** Task statement **
Find the lines of the listing that contain the string "file", and return them.

** Information supplied **
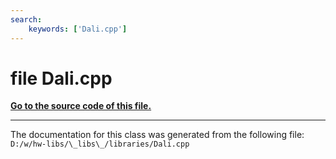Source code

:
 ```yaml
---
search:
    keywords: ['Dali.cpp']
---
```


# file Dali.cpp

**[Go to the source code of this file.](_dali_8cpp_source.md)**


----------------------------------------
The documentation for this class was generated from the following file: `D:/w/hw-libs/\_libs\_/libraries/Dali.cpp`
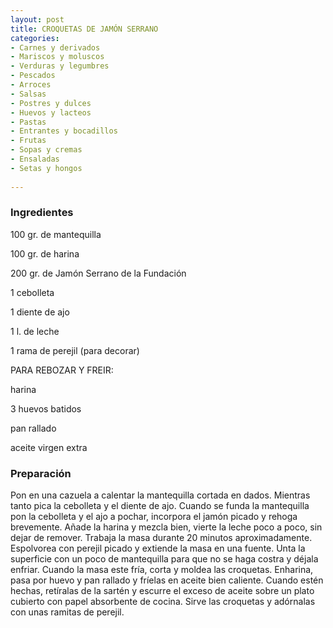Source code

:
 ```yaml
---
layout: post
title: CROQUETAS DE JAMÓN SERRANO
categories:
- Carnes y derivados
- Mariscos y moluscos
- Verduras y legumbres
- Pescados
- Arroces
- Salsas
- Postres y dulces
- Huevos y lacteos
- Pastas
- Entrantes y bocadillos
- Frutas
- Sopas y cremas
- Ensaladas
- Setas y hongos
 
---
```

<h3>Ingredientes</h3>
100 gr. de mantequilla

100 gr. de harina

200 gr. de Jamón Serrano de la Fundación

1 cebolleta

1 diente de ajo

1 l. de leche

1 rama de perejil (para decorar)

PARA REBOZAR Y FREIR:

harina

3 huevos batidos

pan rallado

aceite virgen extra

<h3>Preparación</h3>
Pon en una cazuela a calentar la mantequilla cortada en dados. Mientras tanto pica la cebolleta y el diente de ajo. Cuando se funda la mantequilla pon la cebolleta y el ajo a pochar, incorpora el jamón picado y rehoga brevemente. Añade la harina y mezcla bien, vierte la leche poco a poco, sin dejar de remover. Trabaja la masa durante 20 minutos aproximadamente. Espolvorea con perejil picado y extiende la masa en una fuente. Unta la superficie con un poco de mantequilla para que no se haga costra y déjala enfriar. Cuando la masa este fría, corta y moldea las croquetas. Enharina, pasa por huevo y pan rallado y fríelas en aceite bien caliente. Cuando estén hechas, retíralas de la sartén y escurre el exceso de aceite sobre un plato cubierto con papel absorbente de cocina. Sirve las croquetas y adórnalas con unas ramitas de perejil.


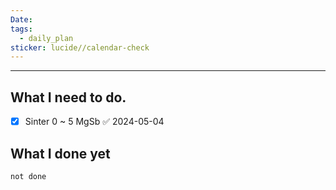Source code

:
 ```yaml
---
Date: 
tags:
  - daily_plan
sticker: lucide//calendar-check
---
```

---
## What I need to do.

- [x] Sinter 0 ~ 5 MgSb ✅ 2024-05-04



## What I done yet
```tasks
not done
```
==
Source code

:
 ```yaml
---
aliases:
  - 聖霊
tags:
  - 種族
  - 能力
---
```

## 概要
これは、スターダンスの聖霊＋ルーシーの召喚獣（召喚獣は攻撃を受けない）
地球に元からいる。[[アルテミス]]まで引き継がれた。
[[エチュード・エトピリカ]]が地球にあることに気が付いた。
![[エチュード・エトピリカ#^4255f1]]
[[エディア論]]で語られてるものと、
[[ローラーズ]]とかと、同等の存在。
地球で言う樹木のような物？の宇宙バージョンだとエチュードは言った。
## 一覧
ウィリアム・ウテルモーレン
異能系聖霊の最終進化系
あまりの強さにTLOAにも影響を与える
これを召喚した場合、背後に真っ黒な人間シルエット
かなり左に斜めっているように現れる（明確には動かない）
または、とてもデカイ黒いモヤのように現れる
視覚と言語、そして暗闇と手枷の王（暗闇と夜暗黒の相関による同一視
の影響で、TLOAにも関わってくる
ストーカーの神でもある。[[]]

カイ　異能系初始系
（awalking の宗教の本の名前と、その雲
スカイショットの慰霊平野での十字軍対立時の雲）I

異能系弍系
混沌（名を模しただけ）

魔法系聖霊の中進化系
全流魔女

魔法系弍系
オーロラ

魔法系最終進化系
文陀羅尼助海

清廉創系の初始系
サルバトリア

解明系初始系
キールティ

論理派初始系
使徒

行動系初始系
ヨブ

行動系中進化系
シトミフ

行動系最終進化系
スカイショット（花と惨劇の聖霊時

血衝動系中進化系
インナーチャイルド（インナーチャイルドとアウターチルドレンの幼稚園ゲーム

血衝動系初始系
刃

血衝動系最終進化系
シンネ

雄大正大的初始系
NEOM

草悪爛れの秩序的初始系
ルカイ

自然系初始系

** Expected output **
# file Dali.cpp
**[Go to the source code of this file.](_dali_8cpp_source.md)**
The documentation for this class was generated from the following file: `D:/w/hw-libs/\_libs\_/libraries/Dali.cpp`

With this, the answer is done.